On the one hand, incest is seen as sexy and titillating, one of the final taboos left in an era of Fifty Shades of Grey. In a 1997 article, the New York Times described incest as “the sudden Zeitgeist zapping a jaded American audience,” and in a 2011 article on Salon.com, Tracy Clark-Flory points out that four recent shows—“Dexter,” “Boardwalk Empire,” “Game of Thrones,” and “Bored to Death”—have introduced happy incest plotlines because they evoke “the right amount of horror to keep us interested.” Relationships between half-siblings are even more common; “Pretty Little Liars” and Cruel Intentions, for example, both feature villainous women seducing half-brothers.
There is one point I must emphasize: the vast majority of cases of incest are not between two consensual adults. Generally a father is exploiting a daughter or an older sibling is exploiting a younger sibling. Even if we bracket issues of age, supposedly “egalitarian” or “happy incest families” cannot exist: the power differential between father and daughter or older sibling and younger sibling is so huge that it necessarily precludes the possibility of consent.
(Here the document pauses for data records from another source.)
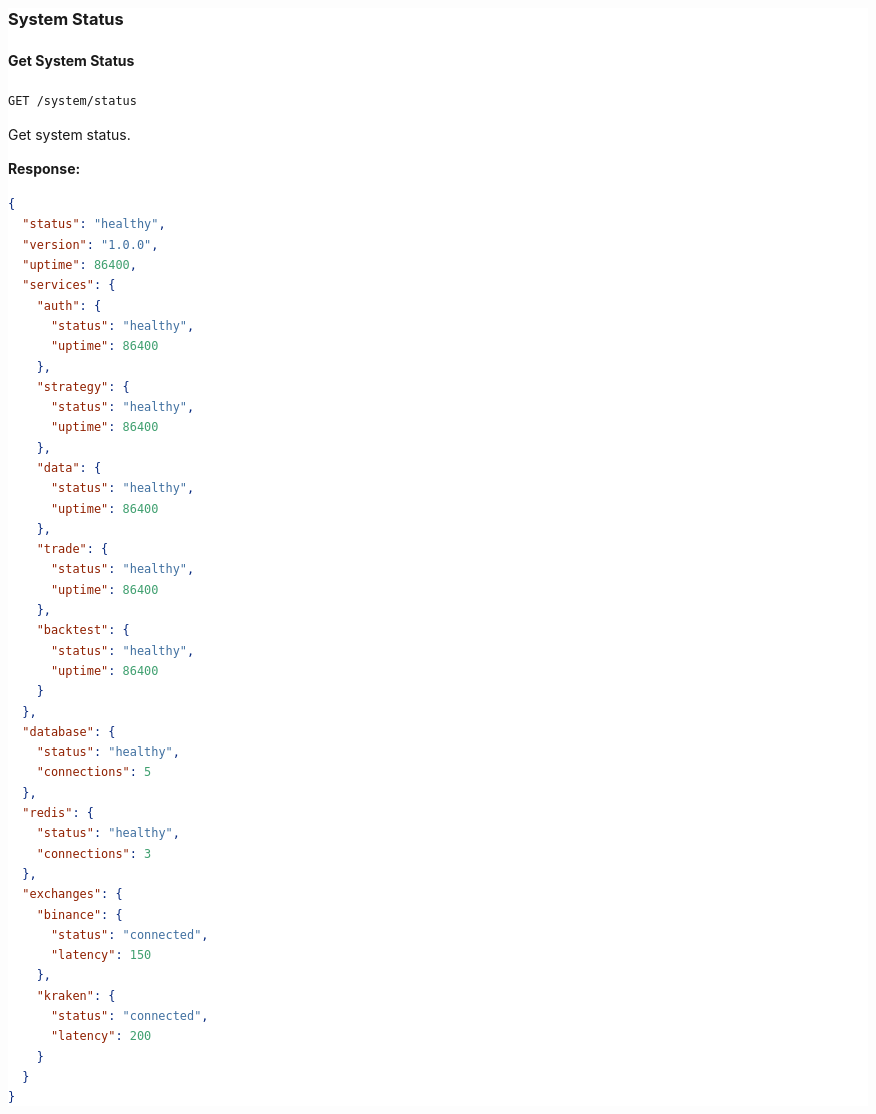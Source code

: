### System Status

#### Get System Status

```
GET /system/status
```

Get system status.

**Response:**

```json
{
  "status": "healthy",
  "version": "1.0.0",
  "uptime": 86400,
  "services": {
    "auth": {
      "status": "healthy",
      "uptime": 86400
    },
    "strategy": {
      "status": "healthy",
      "uptime": 86400
    },
    "data": {
      "status": "healthy",
      "uptime": 86400
    },
    "trade": {
      "status": "healthy",
      "uptime": 86400
    },
    "backtest": {
      "status": "healthy",
      "uptime": 86400
    }
  },
  "database": {
    "status": "healthy",
    "connections": 5
  },
  "redis": {
    "status": "healthy",
    "connections": 3
  },
  "exchanges": {
    "binance": {
      "status": "connected",
      "latency": 150
    },
    "kraken": {
      "status": "connected",
      "latency": 200
    }
  }
}
```
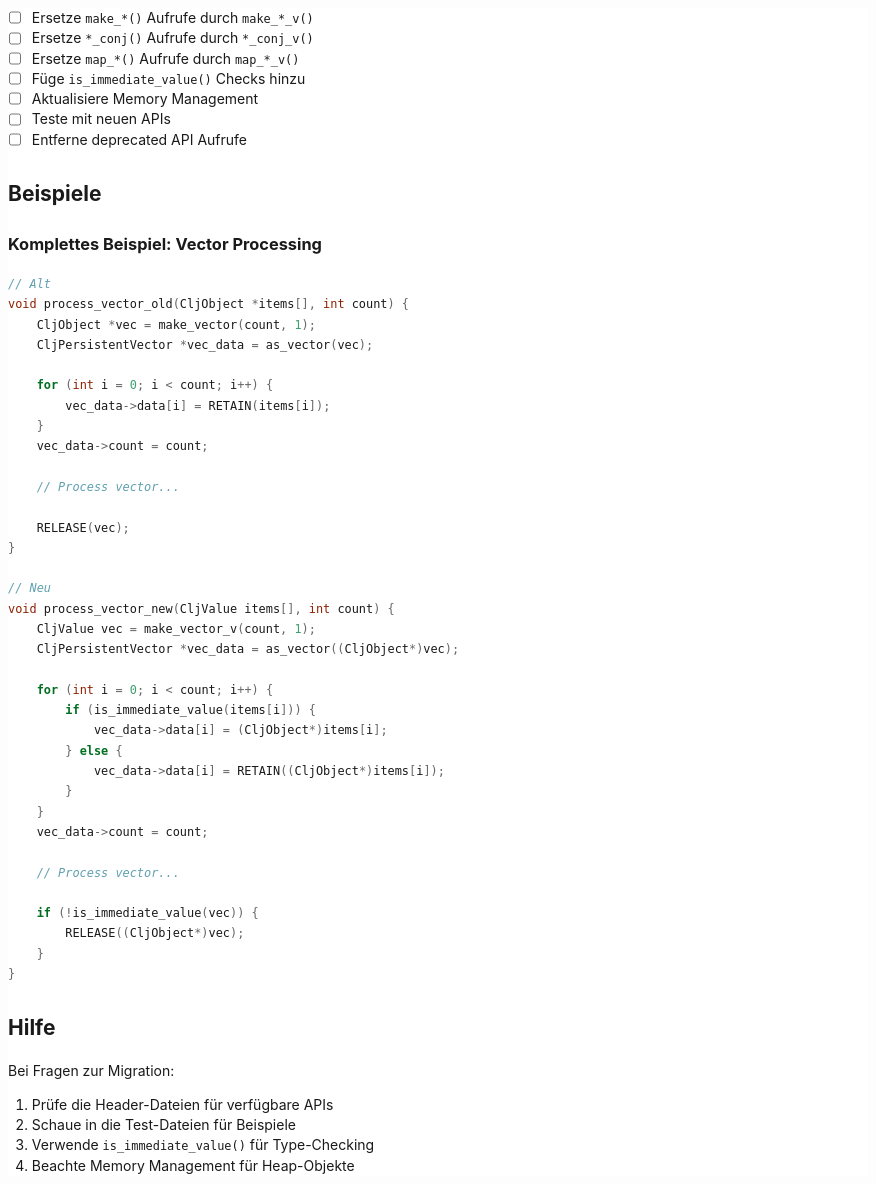 - [ ] Ersetze `make_*()` Aufrufe durch `make_*_v()`
- [ ] Ersetze `*_conj()` Aufrufe durch `*_conj_v()`
- [ ] Ersetze `map_*()` Aufrufe durch `map_*_v()`
- [ ] Füge `is_immediate_value()` Checks hinzu
- [ ] Aktualisiere Memory Management
- [ ] Teste mit neuen APIs
- [ ] Entferne deprecated API Aufrufe

## Beispiele

### Komplettes Beispiel: Vector Processing
```c
// Alt
void process_vector_old(CljObject *items[], int count) {
    CljObject *vec = make_vector(count, 1);
    CljPersistentVector *vec_data = as_vector(vec);
    
    for (int i = 0; i < count; i++) {
        vec_data->data[i] = RETAIN(items[i]);
    }
    vec_data->count = count;
    
    // Process vector...
    
    RELEASE(vec);
}

// Neu
void process_vector_new(CljValue items[], int count) {
    CljValue vec = make_vector_v(count, 1);
    CljPersistentVector *vec_data = as_vector((CljObject*)vec);
    
    for (int i = 0; i < count; i++) {
        if (is_immediate_value(items[i])) {
            vec_data->data[i] = (CljObject*)items[i];
        } else {
            vec_data->data[i] = RETAIN((CljObject*)items[i]);
        }
    }
    vec_data->count = count;
    
    // Process vector...
    
    if (!is_immediate_value(vec)) {
        RELEASE((CljObject*)vec);
    }
}
```

## Hilfe

Bei Fragen zur Migration:
1. Prüfe die Header-Dateien für verfügbare APIs
2. Schaue in die Test-Dateien für Beispiele
3. Verwende `is_immediate_value()` für Type-Checking
4. Beachte Memory Management für Heap-Objekte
The sexy siblings on TV and the image of the oppressed pedophile are lies that distract from a silent epidemic raging throughout the world.
I am writing all this to explain that I am not only objecting to the name “IncestFest” because it is offensive and insensitive—although, indeed, it is, and it saddens me that this is not immediately obvious. I am writing this because incest is notoriously invisible and leaves its victims burdened with shame and humiliation for the rest of their lives. This invisibility and this shame are directly enforced by the myths of incest as “sexy” and “misunderstood”—myths propagated by using “incest” as slang for “sex with someone I’m living with” and by dances that institutionalize this meaning. The name “IncestFest” is not sexy or cute or clever. It’s dangerous.
The denizens of Kirkland House are quirky, intelligent, and sensitive. We can do better than this.
Samantha Berstler ’14 is an English concentrator in Kirkland House. She is spending the year at St. Catherine’s College, University of Oxford.